Ministério Público

Investigados contornos da morte de Ruben de Carvalho

Investigados contornos da morte de Ruben de Carvalho

O Ministério Público está a investigar os contornos da morte de Ruben de Carvalho, que terá entrado em coma na sequência de uma queda no Hospital de Santa Maria, em Lisboa.

Ao JN, a Procuradoria-Geral da República confirmou a existência de "um inquérito dirigido pelo Ministério Público do DIAP de Lisboa", sem arguidos constituídos. Anteriormente, sabia-se apenas que o histórico comunista tinha morrido no hospital, "em consequência de problemas de saúde que exigiram internamento hospitalar", segundo nota do PCP.

Já esta segunda-feira, fonte oficial do Centro Hospitalar Universitário Lisboa Norte, a que o Hospital de Santa Maria pertence, adiantou ao JN que, "tendo em conta as notícias que vieram a público, o Conselho de Administração decidiu abrir um processo de inquérito" para apurar o que aconteceu.

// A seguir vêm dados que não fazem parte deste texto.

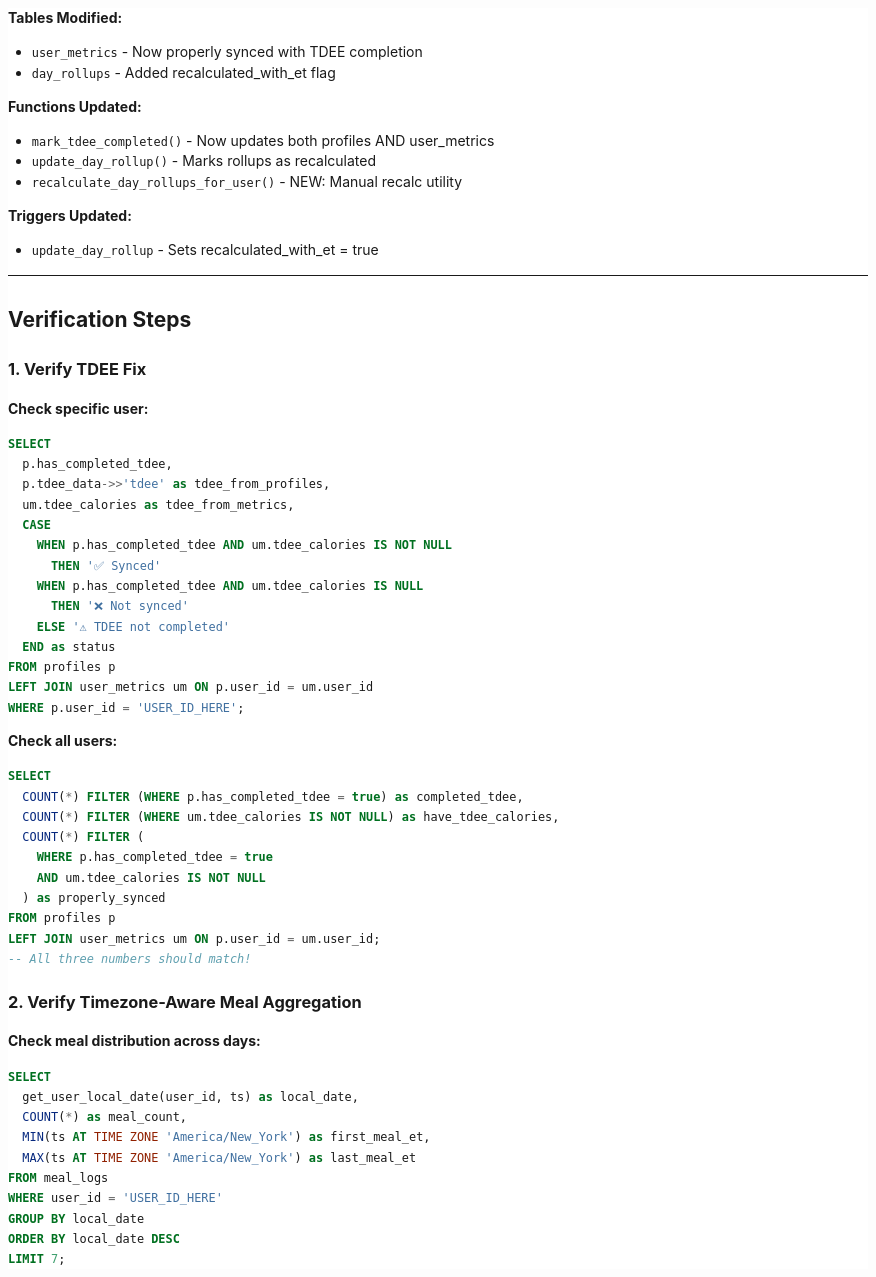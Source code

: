 **Tables Modified:**
- `user_metrics` - Now properly synced with TDEE completion
- `day_rollups` - Added recalculated_with_et flag

**Functions Updated:**
- `mark_tdee_completed()` - Now updates both profiles AND user_metrics
- `update_day_rollup()` - Marks rollups as recalculated
- `recalculate_day_rollups_for_user()` - NEW: Manual recalc utility

**Triggers Updated:**
- `update_day_rollup` - Sets recalculated_with_et = true

---

## Verification Steps

### 1. Verify TDEE Fix

**Check specific user:**
```sql
SELECT
  p.has_completed_tdee,
  p.tdee_data->>'tdee' as tdee_from_profiles,
  um.tdee_calories as tdee_from_metrics,
  CASE
    WHEN p.has_completed_tdee AND um.tdee_calories IS NOT NULL
      THEN '✅ Synced'
    WHEN p.has_completed_tdee AND um.tdee_calories IS NULL
      THEN '❌ Not synced'
    ELSE '⚠️ TDEE not completed'
  END as status
FROM profiles p
LEFT JOIN user_metrics um ON p.user_id = um.user_id
WHERE p.user_id = 'USER_ID_HERE';
```

**Check all users:**
```sql
SELECT
  COUNT(*) FILTER (WHERE p.has_completed_tdee = true) as completed_tdee,
  COUNT(*) FILTER (WHERE um.tdee_calories IS NOT NULL) as have_tdee_calories,
  COUNT(*) FILTER (
    WHERE p.has_completed_tdee = true
    AND um.tdee_calories IS NOT NULL
  ) as properly_synced
FROM profiles p
LEFT JOIN user_metrics um ON p.user_id = um.user_id;
-- All three numbers should match!
```

### 2. Verify Timezone-Aware Meal Aggregation

**Check meal distribution across days:**
```sql
SELECT
  get_user_local_date(user_id, ts) as local_date,
  COUNT(*) as meal_count,
  MIN(ts AT TIME ZONE 'America/New_York') as first_meal_et,
  MAX(ts AT TIME ZONE 'America/New_York') as last_meal_et
FROM meal_logs
WHERE user_id = 'USER_ID_HERE'
GROUP BY local_date
ORDER BY local_date DESC
LIMIT 7;
```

Ruben de Carvalho era responsável na Câmara Municipal de Lisboa pelo Roteiro do Antifascismo, membro do Comité Central do PCP e fazia parte da organização da Festa do Avante! desde o seu início, em 1976.

Jornalista de profissão, Ruben de Carvalho foi também chefe de redação do semanário Avante!, órgão central do PCP, entre abril de 1974 e 1995, chefe de redação da revista Vida Mundial e redator coordenador do jornal O Século.

Foi membro das "comissões juvenis de apoio" à candidatura do general Humberto Delgado, chefe de gabinete do ministro Sem Pasta, Francisco Pereira de Moura, no I Governo Provisório após o 25 de Abril de 1974, deputado à Assembleia da República eleito pelo distrito de Setúbal e vereador na Câmara Municipal de Lisboa.

Morreu na última semana, com 74 anos, e era o único membro no atual Comité Central do PCP que tinha estado preso nas cadeias da PIDE durante o Estado Novo.